What to do with Twitter in (and out of) the classroom

Communicate with your students outside the class.

I often find that keeping in touch with my students outside the class helps them develop from group to team; this, in turn, makes group dynamics much easier for me to handle and use.

What is very important here is for the teacher to decide what kind of ideas/things they want to communicate through Twitter. I personally use the class’ hashtag to tweet about everything: an interesting movie I watched, an educational article I read, a note about their homework, a question that I want my students to think about before coming to class, etc.

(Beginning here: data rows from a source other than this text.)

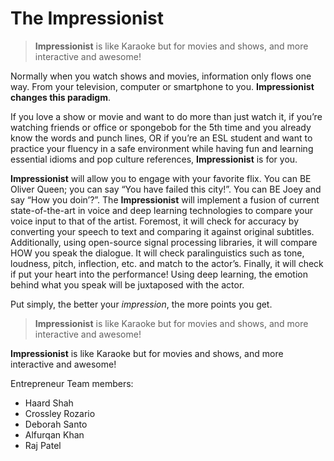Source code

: # The Impressionist

> **Impressionist** is like Karaoke but for movies and shows, and more interactive and awesome!

Normally when you watch shows and movies, information only flows one way. From your television, computer or smartphone to you. **Impressionist changes this paradigm**. 
	
If you love a show or movie and want to do more than just watch it, if you’re watching friends or office or spongebob for the 5th time and you already know the words and punch lines, OR if you’re an ESL student and want to practice your fluency in a safe environment while having fun and learning essential idioms and pop culture references, **Impressionist** is for you. 

**Impressionist** will allow you to engage with your favorite flix. You can BE Oliver Queen; you can say “You have failed this city!”. You can BE Joey and say “How you doin’?”. The **Impressionist** will implement a fusion of current state-of-the-art in voice and deep learning technologies to compare your voice input to that of the artist. Foremost, it will check for accuracy by converting your speech to text and comparing it against original subtitles. Additionally, using open-source signal processing libraries, it will compare HOW you speak the dialogue. It will check paralinguistics such as tone, loudness, pitch, inflection, etc. and match to the actor’s. Finally, it will check if put your heart into the performance! Using deep learning, the emotion behind what you speak will be juxtaposed with the actor. 

Put simply, the better your *impression*, the more points you get. 

> **Impressionist** is like Karaoke but for movies and shows, and more interactive and awesome!

**Impressionist** is like Karaoke but for movies and shows, and more interactive and awesome!

Entrepreneur Team members:
- Haard Shah
- Crossley Rozario
- Deborah Santo
- Alfurqan Khan
- Raj Patel

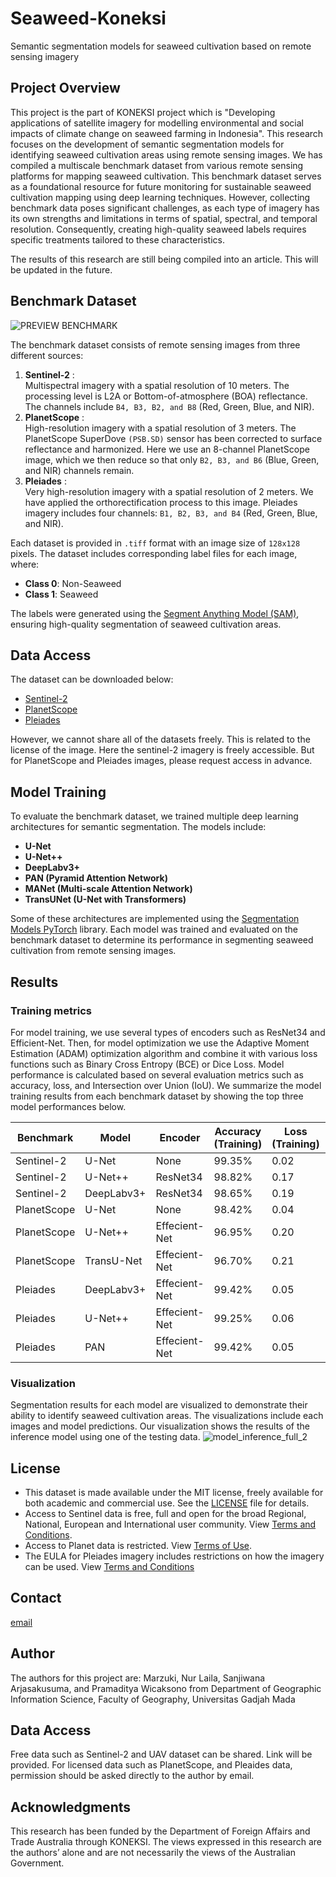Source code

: # Seaweed-Koneksi
Semantic segmentation models for seaweed cultivation based on remote sensing imagery

## Project Overview
This project is the part of KONEKSI project which is "Developing applications of satellite imagery for modelling environmental and social impacts of climate change on seaweed farming in Indonesia".
This research focuses on the development of semantic segmentation models for identifying seaweed cultivation areas using remote sensing images. We has compiled a multiscale benchmark dataset from various remote sensing platforms for mapping seaweed cultivation. This benchmark dataset serves as a foundational resource for future monitoring for sustainable seaweed cultivation mapping using deep learning techniques. However, collecting benchmark data poses significant challenges, as each type of imagery has its own strengths and limitations in terms of spatial, spectral, and temporal resolution. Consequently, creating high-quality seaweed labels requires specific treatments tailored to these characteristics. 

The results of this research are still being compiled into an article. This will be updated in the future.

## Benchmark Dataset
![PREVIEW BENCHMARK](https://github.com/user-attachments/assets/417bc8b8-b73a-476a-8312-e29a248197e8)

The benchmark dataset consists of remote sensing images from three different sources:

1. **Sentinel-2** : <br/> Multispectral imagery with a spatial resolution of 10 meters. The processing level is L2A or Bottom-of-atmosphere (BOA) reflectance. The channels include `B4, B3, B2, and B8` (Red, Green, Blue, and NIR).
2. **PlanetScope** : <br/> High-resolution imagery with a spatial resolution of 3 meters. The PlanetScope SuperDove `(PSB.SD)` sensor has been corrected to surface reflectance and harmonized. Here we use an 8-channel PlanetScope image, which we then reduce so that only `B2, B3, and B6` (Blue, Green, and NIR) channels remain.
3. **Pleiades** : <br/> Very high-resolution imagery with a spatial resolution of 2 meters. We have applied the orthorectification process to this image. Pleiades imagery includes four channels: `B1, B2, B3, and B4` (Red, Green, Blue, and NIR).

Each dataset is provided in `.tiff` format with an image size of `128x128` pixels. The dataset includes corresponding label files for each image, where:

- **Class 0**: Non-Seaweed
- **Class 1**: Seaweed

The labels were generated using the [Segment Anything Model (SAM)](https://github.com/facebookresearch/segment-anything), ensuring high-quality segmentation of seaweed cultivation areas.

## Data Access
The dataset can be downloaded below:
- [Sentinel-2](https://drive.google.com/file/d/19V_Vq6IHc2o5fz7prUpGYKsSFyBOxnJf/view?usp=sharing)
- [PlanetScope](https://drive.google.com/file/d/1XuiVnLhOY4yxAwRc7Ywb3c7btcXZ2JGw/view?usp=sharing)
- [Pleiades](https://drive.google.com/file/d/1VgnWq51-m0_pc7ZyDHpLhrTXwWa-24qS/view?usp=sharing)

However, we cannot share all of the datasets freely. This is related to the license of the image. Here the sentinel-2 imagery is freely accessible. But for PlanetScope and Pleiades images, please request access in advance.

## Model Training
To evaluate the benchmark dataset, we trained multiple deep learning architectures for semantic segmentation. The models include:

- **U-Net**
- **U-Net++**
- **DeepLabv3+**
- **PAN (Pyramid Attention Network)**
- **MANet (Multi-scale Attention Network)**
- **TransUNet (U-Net with Transformers)**

Some of these architectures are implemented using the [Segmentation Models PyTorch](https://github.com/qubvel-org/segmentation_models.pytorch) library. Each model was trained and evaluated on the benchmark dataset to determine its performance in segmenting seaweed cultivation from remote sensing images.

## Results
### Training metrics
For model training, we use several types of encoders such as ResNet34 and Efficient-Net. Then, for model optimization we use the Adaptive Moment Estimation (ADAM) optimization algorithm and combine it with various loss functions such as Binary Cross Entropy (BCE) or Dice Loss. Model performance is calculated based on several evaluation metrics such as accuracy, loss, and Intersection over Union (IoU). 
We summarize the model training results from each benchmark dataset by showing the top three model performances below. 

| Benchmark   | Model          |Encoder         | Accuracy (Training) | Loss (Training) | IoU (Training) | Accuracy (Testing) | Loss (Testing) | IoU (Testing) |
|-------------|----------------|----------------|---------------------|-----------------|----------------|--------------------|----------------|---------------|
| Sentinel-2  | U-Net          | None           | 99.35%              | 0.02            | 84.51%         | 97.39%             | 0.16           | 44.03%        |
| Sentinel-2  | U-Net++        | ResNet34       | 98.82%              | 0.17            | 73.69%         | 97.21%             | 0.46           | 40.75%        |
| Sentinel-2  | DeepLabv3+     | ResNet34       | 98.65%              | 0.19            | 70.53%         | 97.01%             | 0.47           | 40.26%        |
| PlanetScope | U-Net          | None           | 98.42%              | 0.04            | 82.73%         | 94.11%             | 0.29           | 41.29%        |
| PlanetScope | U-Net++        | Effecient-Net  | 96.95%              | 0.20            | 68.87%         | 94.21%             | 0.40           | 43.82%        |
| PlanetScope | TransU-Net     | Effecient-Net  | 96.70%              | 0.21            | 67.69%         | 93.78%             | 0.41           | 43.09%        |
| Pleiades    | DeepLabv3+     | Effecient-Net  | 99.42%              | 0.05            | 92.17%         | 98.73%             | 0.11           | 83.04%        |
| Pleiades    | U-Net++        | Effecient-Net  | 99.25%              | 0.06            | 90.04%         | 98.67%             | 0.11           | 82.73%        |
| Pleiades    | PAN            | Effecient-Net  | 99.42%              | 0.05            | 92.19%         | 98.67%             | 0.11           | 82.53%        |


### Visualization
Segmentation results for each model are visualized to demonstrate their ability to identify seaweed cultivation areas. The visualizations include each images and model predictions. Our visualization shows the results of the inference model using one of the testing data.
![model_inference_full_2](https://github.com/user-attachments/assets/64a51ba5-6af9-45c4-9a8b-80be43480c71)

## License
- This dataset is made available under the MIT license, freely available for both academic and commercial use. See the [LICENSE](./LICENSE) file for details.
- Access to Sentinel data is free, full and open for the broad Regional, National, European and International user community. View [Terms and Conditions](https://scihub.copernicus.eu/twiki/do/view/SciHubWebPortal/TermsConditions).
- Access to Planet data is restricted. View [Terms of Use](https://www.planet.com/terms-of-use/).
- The EULA for Pleiades imagery includes restrictions on how the imagery can be used. View [Terms and Conditions](https://space-solutions.airbus.com/legal/terms-and-conditions/)

## Contact
[email](mailto:koneksiseaweed@gmail.com)

## Author
The authors for this project are: Marzuki, Nur Laila, Sanjiwana Arjasakusuma, and Pramaditya Wicaksono from Department of Geographic Information Science, Faculty of Geography, Universitas Gadjah Mada

## Data Access
Free data such as Sentinel-2 and UAV dataset can be shared. Link will be provided. For licensed data such as PlanetScope, and Pleaides data, permission should be asked directly to the author by email.

## Acknowledgments
This research has been funded by the Department of Foreign Affairs and Trade Australia through KONEKSI. The views expressed in this research are the authors’ alone and are not necessarily the views of the Australian Government.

At first, it takes a lot of effort from the teacher’s part mainly because teachers need to act as moderators and follow up all students’ contributions. Gradually, though, once they see that there is an interest in what they are saying, they become more and more involved, making our job easier.

Let them keep notes while in class.

This is particularly useful in contexts where lecturing is unavoidable (e.g. English for academic progress). Let your students use the classroom hashtag in order for them to post their reactions, questions, and comments to what is going on in the class/lecture theatre.

Backchannel discussions can some (if not most) of the time be much more interesting and fruitful than the lecture itself. It is extremely interesting to let your students share their ideas, provided, though, that you will follow their tweets up, holding a post-lecture discussion, for example.

Twitter Essay Challenges.

Students, especially teenagers, enjoy participating in online challenges. Why don’t you send them a tweet with a question and ask them to answer this question in 6 (or less/more) tweets?

Also important here is that teachers follow this activity up. If, for example, each of their tweets is one of the each student’s main points, they could then use the tweet as the topic sentence of a paragraph that they, then, would expand. So, from a twitter essay, they can create a whole ‘ordinary’ essay.

Connect with learners/classes from around the world.

What’s the best thing Twitter has done for us, teachers? We followed other teachers whom we admire and we keep on learning from each other. Why don’t we do this for our students, too? Find colleagues that use Twitter with their classes and ask your students to follow your colleagues’ students. Set up collaborative projects and let them communicate for anything that satisfies their appetite.

 

Have you tried using Twitter with your students? Share your experience in the comments area below the post.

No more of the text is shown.